ASSIGNMENT:
If a line of the material contains "Hint", copy it.

───── DATASET

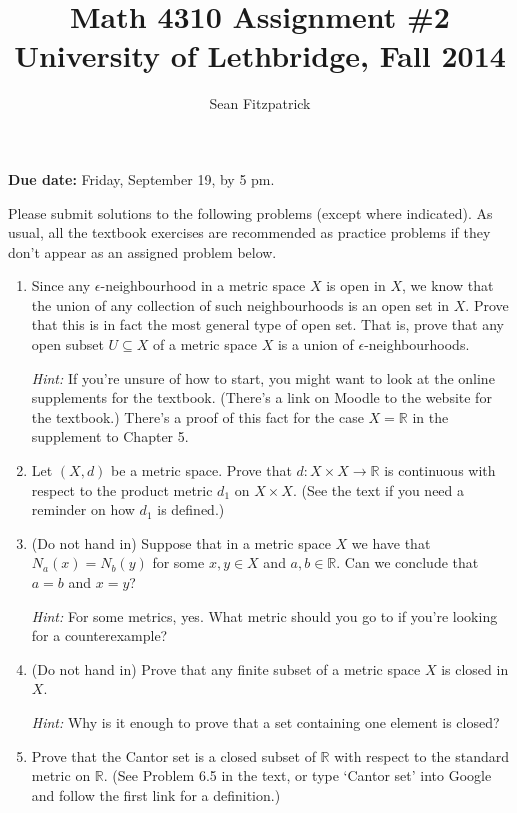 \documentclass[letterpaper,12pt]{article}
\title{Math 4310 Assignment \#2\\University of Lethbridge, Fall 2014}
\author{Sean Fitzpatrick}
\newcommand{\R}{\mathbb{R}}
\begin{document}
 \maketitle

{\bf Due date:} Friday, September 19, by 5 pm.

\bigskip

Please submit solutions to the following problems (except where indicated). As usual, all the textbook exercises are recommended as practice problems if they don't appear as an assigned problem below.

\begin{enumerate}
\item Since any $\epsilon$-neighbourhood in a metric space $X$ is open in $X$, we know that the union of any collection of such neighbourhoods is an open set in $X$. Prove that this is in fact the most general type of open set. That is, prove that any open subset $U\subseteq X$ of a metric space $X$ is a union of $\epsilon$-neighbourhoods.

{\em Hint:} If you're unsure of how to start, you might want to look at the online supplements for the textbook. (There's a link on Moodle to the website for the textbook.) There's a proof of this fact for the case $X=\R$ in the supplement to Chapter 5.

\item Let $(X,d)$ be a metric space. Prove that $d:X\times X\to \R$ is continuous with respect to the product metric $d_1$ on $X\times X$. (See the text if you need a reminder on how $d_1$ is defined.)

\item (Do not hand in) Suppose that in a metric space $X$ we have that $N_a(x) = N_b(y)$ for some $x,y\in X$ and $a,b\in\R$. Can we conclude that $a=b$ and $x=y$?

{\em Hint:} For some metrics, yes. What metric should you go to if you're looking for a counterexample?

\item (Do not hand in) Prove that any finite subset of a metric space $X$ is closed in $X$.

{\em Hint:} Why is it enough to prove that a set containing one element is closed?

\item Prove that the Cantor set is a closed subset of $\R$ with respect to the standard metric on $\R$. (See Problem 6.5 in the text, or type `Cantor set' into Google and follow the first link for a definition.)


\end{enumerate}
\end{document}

──────────

REPLY:
{\em Hint:} If you're unsure of how to start, you might want to look at the online supplements for the textbook. (There's a link on Moodle to the website for the textbook.) There's a proof of this fact for the case $X=\R$ in the supplement to Chapter 5.
{\em Hint:} For some metrics, yes. What metric should you go to if you're looking for a counterexample?
{\em Hint:} Why is it enough to prove that a set containing one element is closed?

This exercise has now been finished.